▶ WORK ORDER
Each line of the data must reappear exactly in your answer, with no images included.

▶ EXCERPTED RECORDS
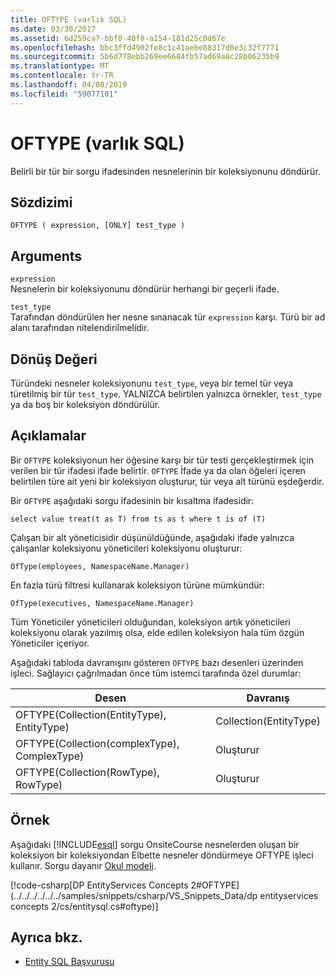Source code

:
 ```yaml
---
title: OFTYPE (varlık SQL)
ms.date: 03/30/2017
ms.assetid: 6d259ca7-bbf0-40f8-a154-181d25c0d67e
ms.openlocfilehash: bbc3ffd4902fe8c1c41aebe88317d0e3c32f7771
ms.sourcegitcommit: 5b6d778ebb269ee6684fb57ad69a8c28b06235b9
ms.translationtype: MT
ms.contentlocale: tr-TR
ms.lasthandoff: 04/08/2019
ms.locfileid: "59077101"
---
```

# <a name="oftype-entity-sql"></a>OFTYPE (varlık SQL)
Belirli bir tür bir sorgu ifadesinden nesnelerinin bir koleksiyonunu döndürür.  
  
## <a name="syntax"></a>Sözdizimi  
  
```  
OFTYPE ( expression, [ONLY] test_type )  
```  
  
## <a name="arguments"></a>Arguments  
 `expression`  
 Nesnelerin bir koleksiyonunu döndürür herhangi bir geçerli ifade.  
  
 `test_type`  
 Tarafından döndürülen her nesne sınanacak tür `expression` karşı. Türü bir ad alanı tarafından nitelendirilmelidir.  
  
## <a name="return-value"></a>Dönüş Değeri  
 Türündeki nesneler koleksiyonunu `test_type`, veya bir temel tür veya türetilmiş bir tür `test_type`. YALNIZCA belirtilen yalnızca örnekler, `test_type` ya da boş bir koleksiyon döndürülür.  
  
## <a name="remarks"></a>Açıklamalar  
 Bir `OFTYPE` koleksiyonun her öğesine karşı bir tür testi gerçekleştirmek için verilen bir tür ifadesi ifade belirtir.  `OFTYPE` İfade ya da olan öğeleri içeren belirtilen türe ait yeni bir koleksiyon oluşturur, tür veya alt türünü eşdeğerdir.  
  
 Bir `OFTYPE` aşağıdaki sorgu ifadesinin bir kısaltma ifadesidir:  
  
```  
select value treat(t as T) from ts as t where t is of (T)  
```  
  
 Çalışan bir alt yöneticisidir düşünüldüğünde, aşağıdaki ifade yalnızca çalışanlar koleksiyonu yöneticileri koleksiyonu oluşturur:  
  
```  
OfType(employees, NamespaceName.Manager)  
```  
  
 En fazla türü filtresi kullanarak koleksiyon türüne mümkündür:  
  
```  
OfType(executives, NamespaceName.Manager)  
```  
  
 Tüm Yöneticiler yöneticileri olduğundan, koleksiyon artık yöneticileri koleksiyonu olarak yazılmış olsa, elde edilen koleksiyon hala tüm özgün Yöneticiler içeriyor.  
  
 Aşağıdaki tabloda davranışını gösteren `OFTYPE` bazı desenleri üzerinden işleci. Sağlayıcı çağrılmadan önce tüm istemci tarafında özel durumlar:  
  
|Desen|Davranış|  
|-------------|--------------|  
|OFTYPE(Collection(EntityType), EntityType)|Collection(EntityType)|  
|OFTYPE(Collection(complexType), ComplexType)|Oluşturur|  
|OFTYPE(Collection(RowType), RowType)|Oluşturur|  
  
## <a name="example"></a>Örnek  
 Aşağıdaki [!INCLUDE[esql](../../../../../../includes/esql-md.md)] sorgu OnsiteCourse nesnelerden oluşan bir koleksiyon bir koleksiyondan Elbette nesneler döndürmeye OFTYPE işleci kullanır. Sorgu dayanır [Okul modeli](https://docs.microsoft.com/previous-versions/dotnet/netframework-4.0/bb896300(v=vs.100)).  
  
 [!code-csharp[DP EntityServices Concepts 2#OFTYPE](../../../../../../samples/snippets/csharp/VS_Snippets_Data/dp entityservices concepts 2/cs/entitysql.cs#oftype)]  
  
## <a name="see-also"></a>Ayrıca bkz.

- [Entity SQL Başvurusu](../../../../../../docs/framework/data/adonet/ef/language-reference/entity-sql-reference.md)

▶ ANSWER FOR THE TASK
Source code

:
 ```yaml
---
title: OFTYPE (varlık SQL)
ms.date: 03/30/2017
ms.assetid: 6d259ca7-bbf0-40f8-a154-181d25c0d67e
ms.openlocfilehash: bbc3ffd4902fe8c1c41aebe88317d0e3c32f7771
ms.sourcegitcommit: 5b6d778ebb269ee6684fb57ad69a8c28b06235b9
ms.translationtype: MT
ms.contentlocale: tr-TR
ms.lasthandoff: 04/08/2019
ms.locfileid: "59077101"
---
```

# <a name="oftype-entity-sql"></a>OFTYPE (varlık SQL)
Belirli bir tür bir sorgu ifadesinden nesnelerinin bir koleksiyonunu döndürür.  
  
## <a name="syntax"></a>Sözdizimi  
  
```  
OFTYPE ( expression, [ONLY] test_type )  
```  
  
## <a name="arguments"></a>Arguments  
 `expression`  
 Nesnelerin bir koleksiyonunu döndürür herhangi bir geçerli ifade.  
  
 `test_type`  
 Tarafından döndürülen her nesne sınanacak tür `expression` karşı. Türü bir ad alanı tarafından nitelendirilmelidir.  
  
## <a name="return-value"></a>Dönüş Değeri  
 Türündeki nesneler koleksiyonunu `test_type`, veya bir temel tür veya türetilmiş bir tür `test_type`. YALNIZCA belirtilen yalnızca örnekler, `test_type` ya da boş bir koleksiyon döndürülür.  
  
## <a name="remarks"></a>Açıklamalar  
 Bir `OFTYPE` koleksiyonun her öğesine karşı bir tür testi gerçekleştirmek için verilen bir tür ifadesi ifade belirtir.  `OFTYPE` İfade ya da olan öğeleri içeren belirtilen türe ait yeni bir koleksiyon oluşturur, tür veya alt türünü eşdeğerdir.  
  
 Bir `OFTYPE` aşağıdaki sorgu ifadesinin bir kısaltma ifadesidir:  
  
```  
select value treat(t as T) from ts as t where t is of (T)  
```  
  
 Çalışan bir alt yöneticisidir düşünüldüğünde, aşağıdaki ifade yalnızca çalışanlar koleksiyonu yöneticileri koleksiyonu oluşturur:  
  
```  
OfType(employees, NamespaceName.Manager)  
```  
  
 En fazla türü filtresi kullanarak koleksiyon türüne mümkündür:  
  
```  
OfType(executives, NamespaceName.Manager)  
```  
  
 Tüm Yöneticiler yöneticileri olduğundan, koleksiyon artık yöneticileri koleksiyonu olarak yazılmış olsa, elde edilen koleksiyon hala tüm özgün Yöneticiler içeriyor.  
  
 Aşağıdaki tabloda davranışını gösteren `OFTYPE` bazı desenleri üzerinden işleci. Sağlayıcı çağrılmadan önce tüm istemci tarafında özel durumlar:  
  
|Desen|Davranış|  
|-------------|--------------|  
|OFTYPE(Collection(EntityType), EntityType)|Collection(EntityType)|  
|OFTYPE(Collection(complexType), ComplexType)|Oluşturur|  
|OFTYPE(Collection(RowType), RowType)|Oluşturur|  
  
## <a name="example"></a>Örnek  
 Aşağıdaki [!INCLUDE[esql](../../../../../../includes/esql-md.md)] sorgu OnsiteCourse nesnelerden oluşan bir koleksiyon bir koleksiyondan Elbette nesneler döndürmeye OFTYPE işleci kullanır. Sorgu dayanır [Okul modeli](https://docs.microsoft.com/previous-versions/dotnet/netframework-4.0/bb896300(v=vs.100)).  
  
 [!code-csharp[DP EntityServices Concepts 2#OFTYPE](../../../../../../samples/snippets/csharp/VS_Snippets_Data/dp entityservices concepts 2/cs/entitysql.cs#oftype)]  
  
## <a name="see-also"></a>Ayrıca bkz.

- [Entity SQL Başvurusu](../../../../../../docs/framework/data/adonet/ef/language-reference/entity-sql-reference.md)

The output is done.